What are the main flaws of the Bohr atom? does anyone know a good website that would explain them????

thanx

[insane_alien]

The bohr model of the atom can only be accurately applied to the hydrogen atom. any more electrons and it gets complicated.

[□h=-16πT]

The Bohr model only works for hydrogen, as in its derivation it uses a Coloumb potential between two point particles: a proton and an electron. It fails to account for the spin of the electron and proton, as the derivation is non-relativistic, which results in a slight, almost unoticable, discrepency between the predicted emission spectra and the actual emission spectra, known as the lamb shift.

[Connor]

yeah, and with the bohr model the electron would slowly lose energy, and would spiral into collision with the nucleus. That wouldn't be cool.

[swansont]

yeah, and with the bohr model the electron would slowly lose energy, and would spiral into collision with the nucleus. That wouldn't be cool.

 

No, that wasn't one of the failings of the Bohr model. Angular momentum was quantized, which made energy quantized. But the model couldn't account for different values of angular momentum, and had planetary orbits.

[Meir Achuz]

The bohr model of the atom can only be accurately applied to the hydrogen atom. any more electrons and it gets complicated.

The main flaw of the Bohr model was it it was just a model based on ad hoc postulates (mvr=nh, etc.) that had no justification except that it worked.
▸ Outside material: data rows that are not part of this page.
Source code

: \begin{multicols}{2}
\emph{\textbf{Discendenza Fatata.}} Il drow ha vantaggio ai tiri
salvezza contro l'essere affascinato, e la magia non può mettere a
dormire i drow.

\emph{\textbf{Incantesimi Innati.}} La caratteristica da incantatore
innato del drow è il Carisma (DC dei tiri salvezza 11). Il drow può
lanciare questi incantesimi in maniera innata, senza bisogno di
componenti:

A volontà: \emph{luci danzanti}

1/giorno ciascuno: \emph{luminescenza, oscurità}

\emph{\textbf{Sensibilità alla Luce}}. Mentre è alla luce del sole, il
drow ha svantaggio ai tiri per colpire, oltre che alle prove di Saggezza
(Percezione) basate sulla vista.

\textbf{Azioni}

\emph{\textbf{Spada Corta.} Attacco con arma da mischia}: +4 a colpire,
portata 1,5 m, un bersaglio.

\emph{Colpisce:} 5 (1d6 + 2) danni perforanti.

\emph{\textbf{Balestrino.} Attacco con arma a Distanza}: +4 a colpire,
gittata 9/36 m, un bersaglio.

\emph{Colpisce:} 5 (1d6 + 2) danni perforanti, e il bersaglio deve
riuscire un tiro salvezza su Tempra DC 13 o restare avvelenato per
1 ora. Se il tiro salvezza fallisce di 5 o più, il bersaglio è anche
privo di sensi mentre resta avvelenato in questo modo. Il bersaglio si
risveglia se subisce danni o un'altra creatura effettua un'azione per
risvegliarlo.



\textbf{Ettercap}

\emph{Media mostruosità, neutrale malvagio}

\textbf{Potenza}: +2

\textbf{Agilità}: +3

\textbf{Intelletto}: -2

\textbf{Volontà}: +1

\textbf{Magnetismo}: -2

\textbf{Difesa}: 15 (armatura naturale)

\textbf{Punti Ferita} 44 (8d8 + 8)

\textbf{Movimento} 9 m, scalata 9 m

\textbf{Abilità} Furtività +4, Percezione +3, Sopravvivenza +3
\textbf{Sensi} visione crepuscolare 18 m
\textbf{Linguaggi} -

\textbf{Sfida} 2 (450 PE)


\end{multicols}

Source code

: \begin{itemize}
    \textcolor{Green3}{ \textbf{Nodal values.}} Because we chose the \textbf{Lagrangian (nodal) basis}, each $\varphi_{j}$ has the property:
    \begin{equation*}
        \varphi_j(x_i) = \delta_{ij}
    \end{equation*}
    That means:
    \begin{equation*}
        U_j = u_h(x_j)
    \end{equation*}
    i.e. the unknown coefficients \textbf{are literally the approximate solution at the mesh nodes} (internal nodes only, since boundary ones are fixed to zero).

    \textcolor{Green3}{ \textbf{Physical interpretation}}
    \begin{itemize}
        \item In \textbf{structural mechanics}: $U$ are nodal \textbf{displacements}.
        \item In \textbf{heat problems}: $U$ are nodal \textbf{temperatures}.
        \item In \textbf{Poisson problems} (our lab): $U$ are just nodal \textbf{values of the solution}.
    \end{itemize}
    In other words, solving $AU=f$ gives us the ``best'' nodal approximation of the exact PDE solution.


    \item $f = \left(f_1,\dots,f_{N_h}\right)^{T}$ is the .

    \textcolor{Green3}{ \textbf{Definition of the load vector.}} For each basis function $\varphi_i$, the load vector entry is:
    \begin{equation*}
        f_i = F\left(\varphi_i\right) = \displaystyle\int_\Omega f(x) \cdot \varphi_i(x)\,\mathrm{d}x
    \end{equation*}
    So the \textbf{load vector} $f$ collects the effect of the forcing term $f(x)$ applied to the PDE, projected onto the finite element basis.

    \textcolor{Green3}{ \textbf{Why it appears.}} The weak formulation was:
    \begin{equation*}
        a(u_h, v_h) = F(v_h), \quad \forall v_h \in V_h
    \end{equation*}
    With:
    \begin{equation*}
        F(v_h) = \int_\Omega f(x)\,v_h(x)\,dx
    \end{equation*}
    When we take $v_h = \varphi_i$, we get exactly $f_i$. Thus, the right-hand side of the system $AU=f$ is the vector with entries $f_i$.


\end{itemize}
This flaw was corrected by QM, in which Bohr's postulates are derived.

[Tom Mattson]

What are the main flaws of the Bohr atom? does anyone know a good website that would explain them????

thanx

 

First of all the Bohr model is internally inconsistent. It relies on a particular solution of Maxwell's equations (Coulomb's law)' date=' and said equations imply that accelerated charges must radiate. But Bohr answered this by postulating that there were certain special nonradiating orbits, and these orbits are precisely those that can contain an integral number of deBroglie wavelengths around the circumference.

 

The people at the Stanford Encyclopedia of Philosophy cited the Bohr model as an example in their entry on Paraconsistent Logic.

 

Second, while the Bohr model does quantize orbital angular momentum, it gives the wrong quantization rule. Bohr says that [imath]L=n\hbar[/imath], whereas QM says that [imath]L=\sqrt{l(l+1)}\hbar[/imath].

 

And third, observables in the Bohr model are not operators but rather real valued algebraic expressions. Since they are just elements of [imath]\mathbb{R}[/imath] they always commute, which implies no fundamental restrictions on the compatibility of observables. For instance in Bohr's theory there is no reason that you cannot measure [imath]L_x[/imath] and [imath]L_y[/imath] simultaneously to any desired accuracy.

 

That's just what I can think of off the top of my head.